RAPIDS Accelerator on Dataproc Serverless#

Dataproc Serverless allows users to run Spark workloads without the need to provision and manage their own clusters.

Accelerating Batch Workloads with GPUs on Dataproc Serverless:#

For instructions on how to leverage L4 and A100 GPUs to accelerate Spark workloads, please refer to the following guide.

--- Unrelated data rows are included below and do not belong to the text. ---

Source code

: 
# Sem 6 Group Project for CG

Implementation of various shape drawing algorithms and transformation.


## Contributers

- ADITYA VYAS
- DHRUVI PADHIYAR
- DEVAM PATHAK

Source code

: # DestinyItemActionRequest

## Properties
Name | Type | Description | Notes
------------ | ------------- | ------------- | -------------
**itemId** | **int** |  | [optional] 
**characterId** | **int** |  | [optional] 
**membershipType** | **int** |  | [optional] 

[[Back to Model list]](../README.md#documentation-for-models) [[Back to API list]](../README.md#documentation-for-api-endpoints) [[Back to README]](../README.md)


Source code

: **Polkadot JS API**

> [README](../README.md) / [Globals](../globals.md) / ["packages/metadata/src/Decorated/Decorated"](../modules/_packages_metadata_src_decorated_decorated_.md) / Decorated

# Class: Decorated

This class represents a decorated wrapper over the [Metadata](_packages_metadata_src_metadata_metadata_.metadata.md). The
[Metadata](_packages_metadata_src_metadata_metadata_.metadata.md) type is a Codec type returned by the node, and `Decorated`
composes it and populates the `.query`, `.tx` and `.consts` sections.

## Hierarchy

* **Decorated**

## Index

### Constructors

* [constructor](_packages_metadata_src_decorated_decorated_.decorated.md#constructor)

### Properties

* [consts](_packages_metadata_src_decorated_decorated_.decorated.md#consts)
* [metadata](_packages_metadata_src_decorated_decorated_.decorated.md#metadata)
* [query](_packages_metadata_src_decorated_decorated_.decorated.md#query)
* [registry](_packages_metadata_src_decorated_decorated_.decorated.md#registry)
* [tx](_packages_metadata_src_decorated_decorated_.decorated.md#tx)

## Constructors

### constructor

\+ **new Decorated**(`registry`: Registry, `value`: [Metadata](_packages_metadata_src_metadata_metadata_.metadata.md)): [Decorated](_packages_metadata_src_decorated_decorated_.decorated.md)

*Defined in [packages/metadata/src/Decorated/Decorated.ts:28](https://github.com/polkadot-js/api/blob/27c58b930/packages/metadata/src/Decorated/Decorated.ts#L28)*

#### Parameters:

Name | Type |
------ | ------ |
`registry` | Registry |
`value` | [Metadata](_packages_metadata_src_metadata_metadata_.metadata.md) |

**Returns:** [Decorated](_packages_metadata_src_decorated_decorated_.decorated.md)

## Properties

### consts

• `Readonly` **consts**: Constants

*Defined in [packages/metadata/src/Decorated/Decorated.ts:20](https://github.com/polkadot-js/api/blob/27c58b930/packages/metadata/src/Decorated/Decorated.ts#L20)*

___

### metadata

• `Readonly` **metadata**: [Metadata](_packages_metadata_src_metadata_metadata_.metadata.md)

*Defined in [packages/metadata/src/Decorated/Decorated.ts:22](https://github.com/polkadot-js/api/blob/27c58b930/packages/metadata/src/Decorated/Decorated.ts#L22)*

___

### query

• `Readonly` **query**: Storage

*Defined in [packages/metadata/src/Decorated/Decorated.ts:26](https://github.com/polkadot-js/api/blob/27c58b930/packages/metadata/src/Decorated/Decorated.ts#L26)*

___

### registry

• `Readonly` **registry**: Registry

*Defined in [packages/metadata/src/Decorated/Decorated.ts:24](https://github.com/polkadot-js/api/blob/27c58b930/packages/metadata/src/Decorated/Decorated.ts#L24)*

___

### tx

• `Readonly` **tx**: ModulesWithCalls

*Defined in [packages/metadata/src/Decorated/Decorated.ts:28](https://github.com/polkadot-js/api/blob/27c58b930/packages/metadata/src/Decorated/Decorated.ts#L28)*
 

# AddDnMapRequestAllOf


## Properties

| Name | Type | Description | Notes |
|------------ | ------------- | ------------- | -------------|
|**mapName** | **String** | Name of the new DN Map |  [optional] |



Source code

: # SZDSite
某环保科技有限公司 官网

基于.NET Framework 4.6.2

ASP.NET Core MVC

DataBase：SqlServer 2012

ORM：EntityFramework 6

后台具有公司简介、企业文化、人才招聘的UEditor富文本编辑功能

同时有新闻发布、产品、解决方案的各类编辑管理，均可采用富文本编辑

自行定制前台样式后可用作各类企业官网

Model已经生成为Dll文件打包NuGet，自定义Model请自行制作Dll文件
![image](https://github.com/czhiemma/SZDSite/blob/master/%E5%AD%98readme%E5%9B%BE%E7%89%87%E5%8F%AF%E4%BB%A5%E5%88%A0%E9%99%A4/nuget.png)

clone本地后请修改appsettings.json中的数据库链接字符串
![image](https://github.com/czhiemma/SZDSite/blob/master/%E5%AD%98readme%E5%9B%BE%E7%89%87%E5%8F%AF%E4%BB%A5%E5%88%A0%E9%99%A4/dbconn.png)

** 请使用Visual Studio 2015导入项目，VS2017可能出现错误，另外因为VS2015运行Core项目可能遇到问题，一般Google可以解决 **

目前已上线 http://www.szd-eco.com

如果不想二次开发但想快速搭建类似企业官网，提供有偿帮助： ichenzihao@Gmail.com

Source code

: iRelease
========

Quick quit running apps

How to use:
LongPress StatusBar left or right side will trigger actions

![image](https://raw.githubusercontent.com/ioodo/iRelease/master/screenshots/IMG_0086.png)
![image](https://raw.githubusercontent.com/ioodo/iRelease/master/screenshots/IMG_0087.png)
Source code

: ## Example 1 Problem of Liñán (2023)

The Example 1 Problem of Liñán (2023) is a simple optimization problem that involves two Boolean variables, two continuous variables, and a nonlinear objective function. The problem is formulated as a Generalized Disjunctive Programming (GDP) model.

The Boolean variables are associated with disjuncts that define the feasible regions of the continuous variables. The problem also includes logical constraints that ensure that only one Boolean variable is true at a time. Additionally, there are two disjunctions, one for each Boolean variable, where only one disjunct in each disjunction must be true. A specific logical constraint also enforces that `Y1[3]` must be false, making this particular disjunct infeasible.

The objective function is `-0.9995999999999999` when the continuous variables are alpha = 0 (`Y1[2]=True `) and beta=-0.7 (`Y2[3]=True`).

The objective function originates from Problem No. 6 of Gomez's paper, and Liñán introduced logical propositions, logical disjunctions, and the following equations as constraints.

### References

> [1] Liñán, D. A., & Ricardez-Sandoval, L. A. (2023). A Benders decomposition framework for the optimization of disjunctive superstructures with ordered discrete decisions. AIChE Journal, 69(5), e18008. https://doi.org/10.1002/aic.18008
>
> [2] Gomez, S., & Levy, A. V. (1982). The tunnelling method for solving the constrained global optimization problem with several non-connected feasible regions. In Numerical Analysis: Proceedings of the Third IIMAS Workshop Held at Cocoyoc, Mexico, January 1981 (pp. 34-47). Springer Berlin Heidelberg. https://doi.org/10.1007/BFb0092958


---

Dataproc Serverless Runtime RAPIDS Version:#

Version

RAPIDS Accelerator Jar

1.1 LTS

rapids-4-spark_2.12-23.08.1.jar

2.0

Coming soon

2.1

Coming soon

Creating a Serverless Batch Workload with RAPIDS Accelerator:#

To get started with Dataproc Serverless, use the following example:

join-dataframes.py#

 1from pyspark.sql import SparkSession
 2
 3# Initialize a Spark session
 4spark = SparkSession.builder.appName("DataFrameJoin").getOrCreate()
 5
 6# Create two DataFrames
 7df1 = spark.range(1, 10000001).toDF("a")
 8df2 = spark.range(1, 10000001).toDF("b")
 9
10# Perform the join and count
11result = df1.join(df2, df1["a"] == df2["b"]).count()
12
13# Display the result
14print(result)
15
16# Stop the Spark session
17spark.stop()

Spark Batch Submission Command:#

 1NUM_EXECUTORS=2
 2EXEC_CORES=8
 3DRIVER_CORES=4
 4DISK_SIZE=375G
 5BATCH_ID=join-df
 6BUCKET=your-bucket
 7
 8gcloud dataproc batches submit \
 9pyspark \
10--batch $BATCH_ID ./join-dataframes.py \
11--deps-bucket $BUCKET \
12--version 1.1 \
13--subnet default \
14--properties \
15spark.executor.instances=$NUM_EXECUTORS,\
16spark.driver.cores=$DRIVER_CORES,\
17spark.executor.cores=$EXEC_CORES,\
18spark.dataproc.driver.compute.tier=premium,\
19spark.dataproc.executor.compute.tier=premium,\
20spark.dataproc.executor.resource.accelerator.type=l4,\
21spark.dataproc.driver.disk.tier=premium,\
22spark.dataproc.executor.disk.tier=premium,\
23spark.dataproc.driver.disk.size=$DISK_SIZE

Refer to the Supported Spark properties to understand the resource allocation properties in Dataproc Serverless.

Logging Configuration for Serverless Workloads:#

Event Logs: There are two options for configuring event logs on Serverless:

  1. Using Persistent History Server (PHS): - Use the --history-server-cluster argument to attach the History Server, which will automatically configure spark.eventLog.dir.

  2. Explicitly Using spark.eventLog Properties: - Configure event logs by setting spark.eventLog.enabled=true and spark.eventLog.dir=gs://<bucket-name>/eventLogs.

Driver Logs: You can access Driver Logs in the Output section of the UI.

Executor Logs: Serverless employs Log Explorer to grant users access to Executor Logs. To view Executor Logs, use the following query in the search bar with the appropriate batch_id (Click on VIEW LOGS):

1resource.type="cloud_dataproc_batch"
2resource.labels.batch_id="join-df"
3SEARCH("`executor.log`")
4severity=ERROR
You can also pick the severity levels from:
  1. INFO

  2. DEFAULT

  3. ERROR

  4. WARNING

Cost:#

Refer to Dataproc Serverless Pricing for details on calculating the cost of a GPU batch workload.